Implement tf*idf-like word frequency counting #42

rhiever · 2013-03-10T18:44:05Z

Divide the words by their usual occurrence frequency, something like tf*idf: http://en.wikipedia.org/wiki/Tf%E2%80%93idf

This would probably eliminate words like "people"/"person" from the word clouds, since they are commonly used in any context. What's more interesting for these word clouds are words that are used more often in the specific subreddit than in all subreddits combined.

rhiever · 2013-03-11T21:14:00Z

Links for common word frequencies:

http://en.wiktionary.org/wiki/Wiktionary:Frequency_lists/PG/2006/04/1-10000

http://en.wiktionary.org/wiki/Wiktionary:Frequency_lists/PG/2006/04/10001-20000

http://en.wiktionary.org/wiki/Wiktionary:Frequency_lists/PG/2006/04/20001-30000

http://en.wiktionary.org/wiki/Wiktionary:Frequency_lists/PG/2006/04/30001-40000

rhiever · 2013-03-23T04:40:20Z

I took a first stab at using normalization-based word sorting: 503ab88

The problem right now is that there are many words that aren't in common-word-freqs.txt that actually are common words, especially contractions (e.g., don't). I was tempted to just throw out all words that don't show up in common-word-freqs.txt, but then the script will miss out on all kinds of novel words that the subreddit could be using (e.g., esports).

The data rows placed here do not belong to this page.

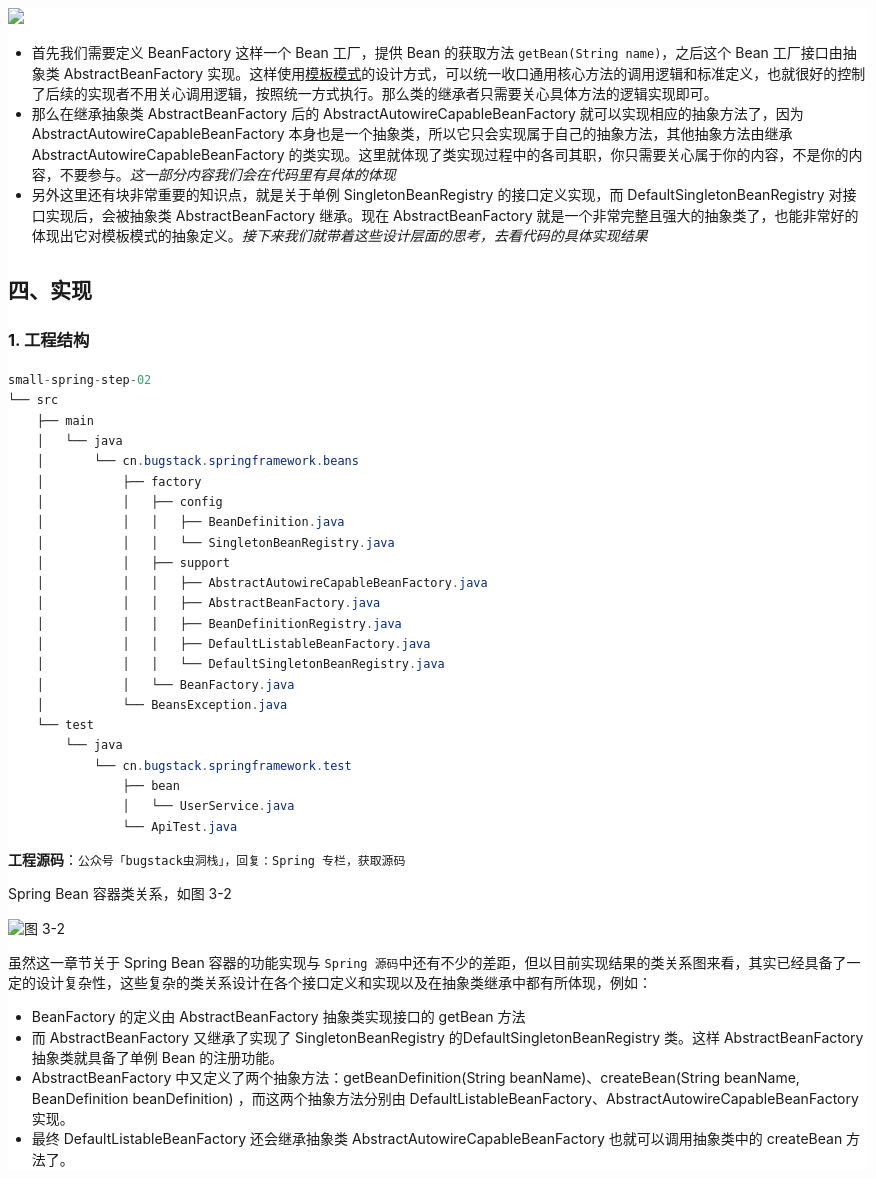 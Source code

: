 ![](https://bugstack.cn/assets/images/spring/spring-3-01.png)

- 首先我们需要定义 BeanFactory 这样一个 Bean 工厂，提供 Bean 的获取方法 `getBean(String name)`，之后这个 Bean 工厂接口由抽象类 AbstractBeanFactory 实现。这样使用[模板模式](https://bugstack.cn/itstack-demo-design/2020/07/07/%E9%87%8D%E5%AD%A6-Java-%E8%AE%BE%E8%AE%A1%E6%A8%A1%E5%BC%8F-%E5%AE%9E%E6%88%98%E6%A8%A1%E6%9D%BF%E6%A8%A1%E5%BC%8F.html)的设计方式，可以统一收口通用核心方法的调用逻辑和标准定义，也就很好的控制了后续的实现者不用关心调用逻辑，按照统一方式执行。那么类的继承者只需要关心具体方法的逻辑实现即可。
- 那么在继承抽象类 AbstractBeanFactory 后的 AbstractAutowireCapableBeanFactory 就可以实现相应的抽象方法了，因为 AbstractAutowireCapableBeanFactory 本身也是一个抽象类，所以它只会实现属于自己的抽象方法，其他抽象方法由继承 AbstractAutowireCapableBeanFactory 的类实现。这里就体现了类实现过程中的各司其职，你只需要关心属于你的内容，不是你的内容，不要参与。*这一部分内容我们会在代码里有具体的体现*
- 另外这里还有块非常重要的知识点，就是关于单例 SingletonBeanRegistry 的接口定义实现，而 DefaultSingletonBeanRegistry 对接口实现后，会被抽象类 AbstractBeanFactory 继承。现在 AbstractBeanFactory 就是一个非常完整且强大的抽象类了，也能非常好的体现出它对模板模式的抽象定义。*接下来我们就带着这些设计层面的思考，去看代码的具体实现结果*

## 四、实现

### 1. 工程结构

```java
small-spring-step-02
└── src
    ├── main
    │   └── java
    │       └── cn.bugstack.springframework.beans
    │           ├── factory
    │           │   ├── config
    │           │   │   ├── BeanDefinition.java
    │           │   │   └── SingletonBeanRegistry.java
    │           │   ├── support
    │           │   │   ├── AbstractAutowireCapableBeanFactory.java
    │           │   │   ├── AbstractBeanFactory.java
    │           │   │   ├── BeanDefinitionRegistry.java
    │           │   │   ├── DefaultListableBeanFactory.java
    │           │   │   └── DefaultSingletonBeanRegistry.java
    │           │   └── BeanFactory.java
    │           └── BeansException.java
    └── test
        └── java
            └── cn.bugstack.springframework.test
                ├── bean
                │   └── UserService.java
                └── ApiTest.java
```

**工程源码**：`公众号「bugstack虫洞栈」，回复：Spring 专栏，获取源码`

Spring Bean 容器类关系，如图 3-2

![图 3-2](https://bugstack.cn/assets/images/spring/spring-3-02.png)

虽然这一章节关于 Spring Bean 容器的功能实现与 `Spring 源码`中还有不少的差距，但以目前实现结果的类关系图来看，其实已经具备了一定的设计复杂性，这些复杂的类关系设计在各个接口定义和实现以及在抽象类继承中都有所体现，例如：

- BeanFactory 的定义由 AbstractBeanFactory 抽象类实现接口的 getBean 方法
- 而 AbstractBeanFactory 又继承了实现了 SingletonBeanRegistry 的DefaultSingletonBeanRegistry 类。这样 AbstractBeanFactory 抽象类就具备了单例 Bean 的注册功能。
- AbstractBeanFactory 中又定义了两个抽象方法：getBeanDefinition(String beanName)、createBean(String beanName, BeanDefinition beanDefinition) ，而这两个抽象方法分别由 DefaultListableBeanFactory、AbstractAutowireCapableBeanFactory 实现。
- 最终 DefaultListableBeanFactory 还会继承抽象类 AbstractAutowireCapableBeanFactory 也就可以调用抽象类中的 createBean 方法了。
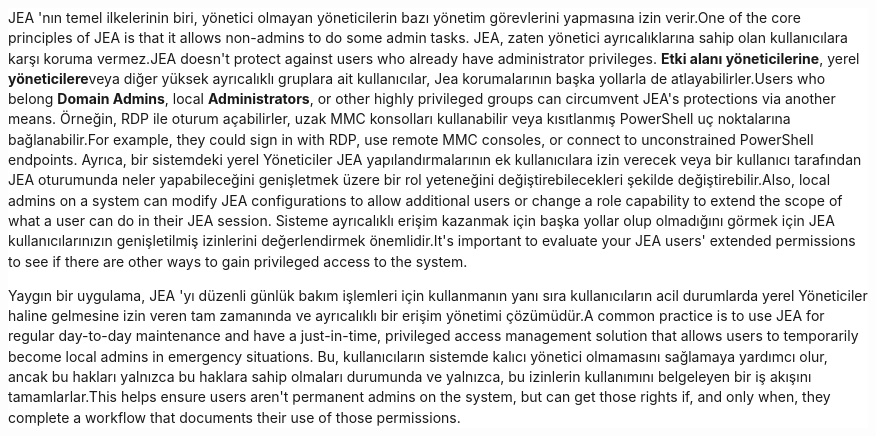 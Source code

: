 <span data-ttu-id="4faf2-200">JEA 'nın temel ilkelerinin biri, yönetici olmayan yöneticilerin bazı yönetim görevlerini yapmasına izin verir.</span><span class="sxs-lookup"><span data-stu-id="4faf2-200">One of the core principles of JEA is that it allows non-admins to do some admin tasks.</span></span> <span data-ttu-id="4faf2-201">JEA, zaten yönetici ayrıcalıklarına sahip olan kullanıcılara karşı koruma vermez.</span><span class="sxs-lookup"><span data-stu-id="4faf2-201">JEA doesn't protect against users who already have administrator privileges.</span></span> <span data-ttu-id="4faf2-202">**Etki alanı yöneticilerine**, yerel **yöneticilere**veya diğer yüksek ayrıcalıklı gruplara ait kullanıcılar, Jea korumalarının başka yollarla de atlayabilirler.</span><span class="sxs-lookup"><span data-stu-id="4faf2-202">Users who belong **Domain Admins**, local **Administrators**, or other highly privileged groups can circumvent JEA's protections via another means.</span></span> <span data-ttu-id="4faf2-203">Örneğin, RDP ile oturum açabilirler, uzak MMC konsolları kullanabilir veya kısıtlanmış PowerShell uç noktalarına bağlanabilir.</span><span class="sxs-lookup"><span data-stu-id="4faf2-203">For example, they could sign in with RDP, use remote MMC consoles, or connect to unconstrained PowerShell endpoints.</span></span> <span data-ttu-id="4faf2-204">Ayrıca, bir sistemdeki yerel Yöneticiler JEA yapılandırmalarının ek kullanıcılara izin verecek veya bir kullanıcı tarafından JEA oturumunda neler yapabileceğini genişletmek üzere bir rol yeteneğini değiştirebilecekleri şekilde değiştirebilir.</span><span class="sxs-lookup"><span data-stu-id="4faf2-204">Also, local admins on a system can modify JEA configurations to allow additional users or change a role capability to extend the scope of what a user can do in their JEA session.</span></span> <span data-ttu-id="4faf2-205">Sisteme ayrıcalıklı erişim kazanmak için başka yollar olup olmadığını görmek için JEA kullanıcılarınızın genişletilmiş izinlerini değerlendirmek önemlidir.</span><span class="sxs-lookup"><span data-stu-id="4faf2-205">It's important to evaluate your JEA users' extended permissions to see if there are other ways to gain privileged access to the system.</span></span>

<span data-ttu-id="4faf2-206">Yaygın bir uygulama, JEA 'yı düzenli günlük bakım işlemleri için kullanmanın yanı sıra kullanıcıların acil durumlarda yerel Yöneticiler haline gelmesine izin veren tam zamanında ve ayrıcalıklı bir erişim yönetimi çözümüdür.</span><span class="sxs-lookup"><span data-stu-id="4faf2-206">A common practice is to use JEA for regular day-to-day maintenance and have a just-in-time, privileged access management solution that allows users to temporarily become local admins in emergency situations.</span></span> <span data-ttu-id="4faf2-207">Bu, kullanıcıların sistemde kalıcı yönetici olmamasını sağlamaya yardımcı olur, ancak bu hakları yalnızca bu haklara sahip olmaları durumunda ve yalnızca, bu izinlerin kullanımını belgeleyen bir iş akışını tamamlarlar.</span><span class="sxs-lookup"><span data-stu-id="4faf2-207">This helps ensure users aren't permanent admins on the system, but can get those rights if, and only when, they complete a workflow that documents their use of those permissions.</span></span>
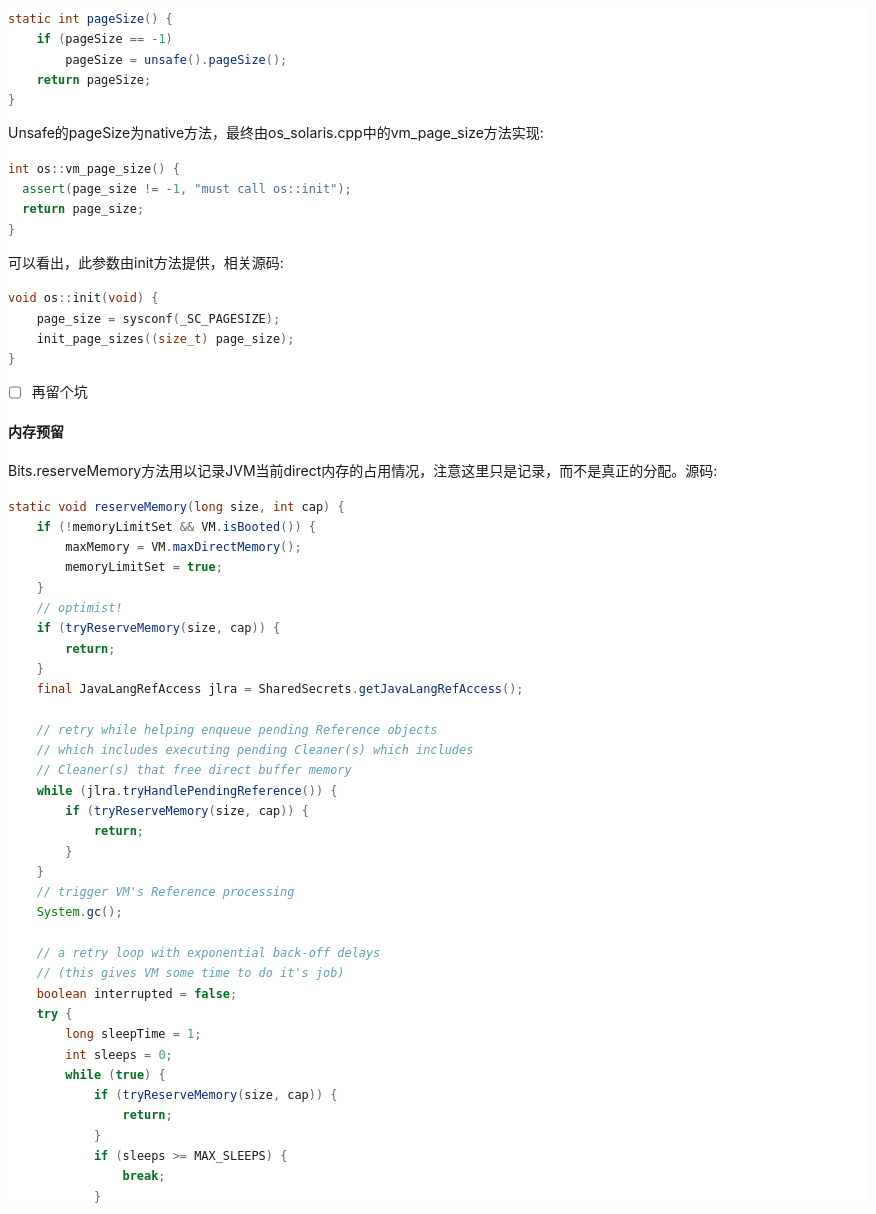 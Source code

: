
 ```java
static int pageSize() {
    if (pageSize == -1)
        pageSize = unsafe().pageSize();
    return pageSize;
}
```

Unsafe的pageSize为native方法，最终由os_solaris.cpp中的vm_page_size方法实现:

```c++
int os::vm_page_size() {
  assert(page_size != -1, "must call os::init");
  return page_size;
}
```

可以看出，此参数由init方法提供，相关源码:

```c++
void os::init(void) {
    page_size = sysconf(_SC_PAGESIZE);
    init_page_sizes((size_t) page_size);
}
```

- [ ] 再留个坑

#### 内存预留

Bits.reserveMemory方法用以记录JVM当前direct内存的占用情况，注意这里只是记录，而不是真正的分配。源码:

```java
static void reserveMemory(long size, int cap) {
    if (!memoryLimitSet && VM.isBooted()) {
        maxMemory = VM.maxDirectMemory();
        memoryLimitSet = true;
    }
    // optimist!
    if (tryReserveMemory(size, cap)) {
        return;
    }
    final JavaLangRefAccess jlra = SharedSecrets.getJavaLangRefAccess();

    // retry while helping enqueue pending Reference objects
    // which includes executing pending Cleaner(s) which includes
    // Cleaner(s) that free direct buffer memory
    while (jlra.tryHandlePendingReference()) {
        if (tryReserveMemory(size, cap)) {
            return;
        }
    }
    // trigger VM's Reference processing
    System.gc();

    // a retry loop with exponential back-off delays
    // (this gives VM some time to do it's job)
    boolean interrupted = false;
    try {
        long sleepTime = 1;
        int sleeps = 0;
        while (true) {
            if (tryReserveMemory(size, cap)) {
                return;
            }
            if (sleeps >= MAX_SLEEPS) {
                break;
            }
```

A combination of filtering words from common-words.txt and normalization worked so-so. Some words that are actually relevant to the subreddit got normalized, whereas others (e.g., probably, IIRC) didn't. That made for a weird word cloud.

All in all, I think this is a promising method for filtering out "uninteresting" words like people, but we're still hampered by not having a comprehensive common-word-freqs.txt. Maybe we could construct one from doing a huge scrape across reddit, rather than using an already established version (usually taken from books).

A good temporary solution might be to just add words like people to common-words.txt. Have there been any other "uninteresting" words that have been showing up regularly across many subreddits?

bboe · 2013-03-23T06:24:43Z

A good temporary solution might be to just add words like people to common-words.txt. Have there been any other "uninteresting" words that have been showing up regularly across many subreddits?

I don't think people is uninteresting. I think the stop-world list we have is perfectly suitable.

rhiever · 2013-03-23T13:43:58Z

Well, the problem is that it shows up on nearly every MUW as the top word.

On Saturday, March 23, 2013, Bryce Boe wrote:

A good temporary solution might be to just add words like people to
common-words.txt. Have there been any other "uninteresting" words that have
been showing up regularly across many subreddits?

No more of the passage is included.